US Troop Deployment to Syria Frustrates Anti-Assad Rebels


FILE - Chief of Staff of the Free Syrian Army Gen. Salim Idris addresses the media after he discussed the situation in Syria with the leader of the Group of the Alliance of Liberals and Democrats for Europe Guy Verhofstadt, right, at the European Parliament in Brussels, March 6, 2013.

Jamie Dettmer
October 31, 2015 11:33 AM

ISTANBUL—
Washington's decision to dispatch U.S. commandos to northern Syria to help coordinate the fight against the Islamic State terror group is roiling increasingly tense relations between the Obama administration and the main Western-backed Syrian political opposition, as well as Sunni Arab rebels whose priority is to oust Syrian President Bashar al-Assad.

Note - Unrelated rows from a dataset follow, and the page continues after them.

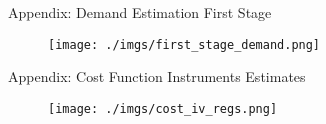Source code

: \documentclass[notes,11pt, aspectratio=169]{beamer}
\begin{document}
\begin{frame}[label=firststage]{Appendix: Demand Estimation First Stage \hyperlink{demand}{}}
    \vspace{0.5cm}
      
        \begin{figure}[t*]
          \centering
    
          \texttt{[image: ./imgs/first\_stage\_demand.png]}
        \end{figure}
        
      \end{frame}

      \begin{frame}[label=costiv]{Appendix: Cost Function Instruments Estimates \hyperlink{cost}{}}
        \vspace{0.5cm}
          
            \begin{figure}[t*]
              \centering
        
              \texttt{[image: ./imgs/cost\_iv\_regs.png]}
            \end{figure}
            
          \end{frame}



\end{document}
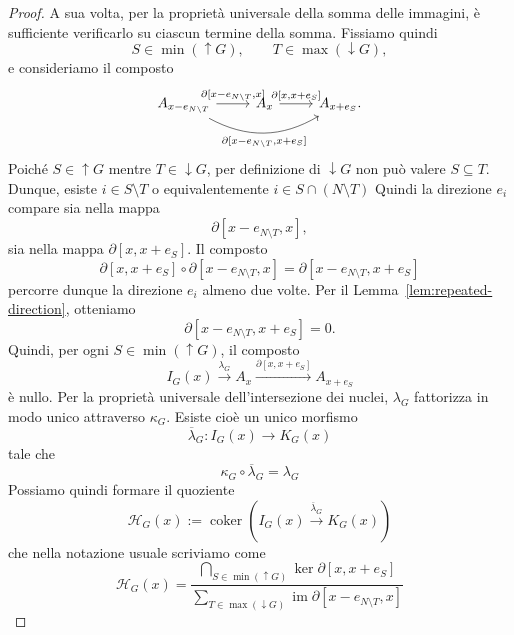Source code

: \documentclass[a4paper]{article}
\DeclareMathOperator{\im}{im}
\begin{document}
\begin{proof}
    A sua volta, per la proprietà universale della somma delle immagini, è
    sufficiente verificarlo su ciascun termine della somma. Fissiamo quindi
    \[
        S\in\min(\uparrow G),
        \qquad
        T\in\max(\downarrow G),
    \]
    e consideriamo il composto
    \[
        \begin{tikzcd}
            A_{x-e_{N\setminus T}}
            \arrow[r, "{\partial[x-e_{N\setminus T},x]}"]
            \arrow[rr, "{\partial[x-e_{N\setminus T},x+e_S]}"', bend right]
            &
            A_x
            \arrow[r, "{\partial[x,x+e_S]}"]
            &
            A_{x+e_S}.
        \end{tikzcd}
    \]
    Poiché \(S\in\uparrow G\) mentre \(T\in\downarrow G\), per definizione di
    \(\downarrow G\) non può valere \(S\subseteq T\). Dunque, esiste
    \(i\in S\setminus T\) o equivalentemente \(i\in S\cap (N\setminus T)\)
    Quindi la direzione \(e_i\) compare sia nella mappa
    \[
        \partial[x-e_{N\setminus T},x],
    \]
    sia nella mappa \(\partial[x,x+e_S]\).
    Il composto
    \[
        \partial[x,x+e_S]
        \circ
        \partial[x-e_{N\setminus T},x]
        =
        \partial[x-e_{N\setminus T},x+e_S]
    \]
    percorre dunque la direzione \(e_i\) almeno due volte. Per il Lemma~\ref{lem:repeated-direction}, otteniamo
    \[
        \partial[x-e_{N\setminus T},x+e_S]=0.
    \]
    Quindi, per ogni \(S\in\min(\uparrow G)\), il composto
    \[
        I_G(x)
        \xrightarrow{\lambda_G}
        A_x
        \xrightarrow{\partial[x,x+e_S]}
        A_{x+e_S}
    \]
    è nullo. Per la proprietà universale dell'intersezione dei nuclei,
    \(\lambda_G\) fattorizza in modo unico attraverso \(\kappa_G\). Esiste cioè
    un unico morfismo
    \[
        \overline{\lambda}_G\colon I_G(x)\to K_G(x)
    \]
    tale che
    \[
        \kappa_G\circ \overline{\lambda}_G = \lambda_G
    \]
    Possiamo quindi formare il quoziente
    \[
        \mathcal H_G(x)
        :=
        \operatorname{coker}
        \left(
            I_G(x)
            \xrightarrow{\overline{\lambda}_G}
            K_G(x)
        \right)
    \]
    che nella notazione usuale scriviamo come
    \[
        \mathcal H_G(x)
        =
        \frac{
            \displaystyle
            \bigcap_{S\in \min(\uparrow G)}
            \ker \partial[x,x+e_S]
        }{
            \displaystyle
            \sum_{T\in \max(\downarrow G)}
            \im \partial[x-e_{N\setminus T},x]
        }
    \]
\end{proof}
\end{document}
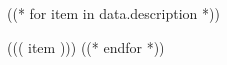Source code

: \vspace{\topsep} %
\begin{tightemize}
((* for item in data.description *))
\item ((( item )))
((* endfor *))
\end{tightemize}
\sectionsep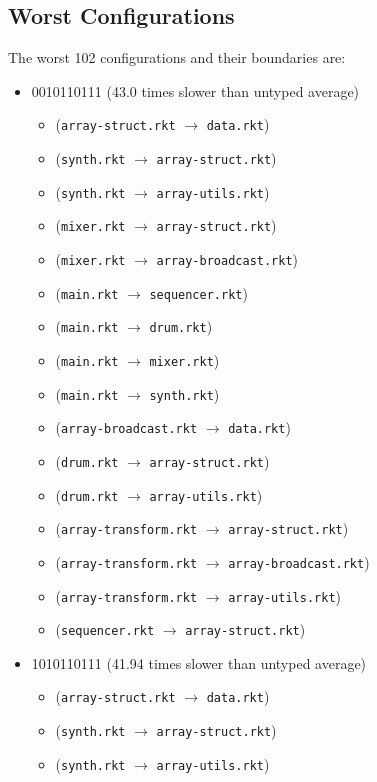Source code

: \documentclass{article}
\newcommand{\mono}[1]{\texttt{#1}}
\begin{document}
\subsection{Worst Configurations}
The worst 102 configurations and their boundaries are:
\begin{itemize}
\item 0010110111 (43.0 times slower than untyped average)
  \begin{itemize}
  \item (\mono{array-struct.rkt} $\rightarrow$ \mono{data.rkt})
  \item (\mono{synth.rkt} $\rightarrow$ \mono{array-struct.rkt})
  \item (\mono{synth.rkt} $\rightarrow$ \mono{array-utils.rkt})
  \item (\mono{mixer.rkt} $\rightarrow$ \mono{array-struct.rkt})
  \item (\mono{mixer.rkt} $\rightarrow$ \mono{array-broadcast.rkt})
  \item (\mono{main.rkt} $\rightarrow$ \mono{sequencer.rkt})
  \item (\mono{main.rkt} $\rightarrow$ \mono{drum.rkt})
  \item (\mono{main.rkt} $\rightarrow$ \mono{mixer.rkt})
  \item (\mono{main.rkt} $\rightarrow$ \mono{synth.rkt})
  \item (\mono{array-broadcast.rkt} $\rightarrow$ \mono{data.rkt})
  \item (\mono{drum.rkt} $\rightarrow$ \mono{array-struct.rkt})
  \item (\mono{drum.rkt} $\rightarrow$ \mono{array-utils.rkt})
  \item (\mono{array-transform.rkt} $\rightarrow$ \mono{array-struct.rkt})
  \item (\mono{array-transform.rkt} $\rightarrow$ \mono{array-broadcast.rkt})
  \item (\mono{array-transform.rkt} $\rightarrow$ \mono{array-utils.rkt})
  \item (\mono{sequencer.rkt} $\rightarrow$ \mono{array-struct.rkt})
  \end{itemize}
\item 1010110111 (41.94 times slower than untyped average)
  \begin{itemize}
  \item (\mono{array-struct.rkt} $\rightarrow$ \mono{data.rkt})
  \item (\mono{synth.rkt} $\rightarrow$ \mono{array-struct.rkt})
  \item (\mono{synth.rkt} $\rightarrow$ \mono{array-utils.rkt})

\end{itemize}
\end{itemize}
\end{document}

Rebel commanders with the Free Syrian Army say they were not informed of the decision to send the U.S. military into northern Syria. They learned of the plans from reporters after the White House announced that a small group of special forces — fewer than 50 — would deploy to Syria coordinate anti-IS operations by mainly Kurdish fighters and by the U.S.-led coalition supporting the rebels.

In an email to VOA, General Salim Idris, a top FSA commander, admitted, “I don't have any idea about the sending of U.S. soldiers to Syria.”


FILE - U.S. special forces soldiers.

Support for YPG

at being left in the dark about the deployment, FSA rebel commanders complain the United States appears determined to build up the capacity of the Kurdish People's Protection Units, or YPG, and a smaller alliance of disparate Arab and Turkmen militias based in northeast Syria, while neglecting rebel forces west of the Euphrates.

Since Russia launched its air campaign mainly against anti-Assad rebels, arms supplies to the FSA have increased from the United States and other countries known collectively as the "Friends of Syria." Chief among the arms supplies is anti-tank TOW missiles. But FSA commanders complain the resupplies are insufficient in the face of Russian-backed Assad ground offensives, and they continue to voice deep resentment toward Washington for refusing to supply shoulder-launched anti-aircraft missiles known as MANPADS.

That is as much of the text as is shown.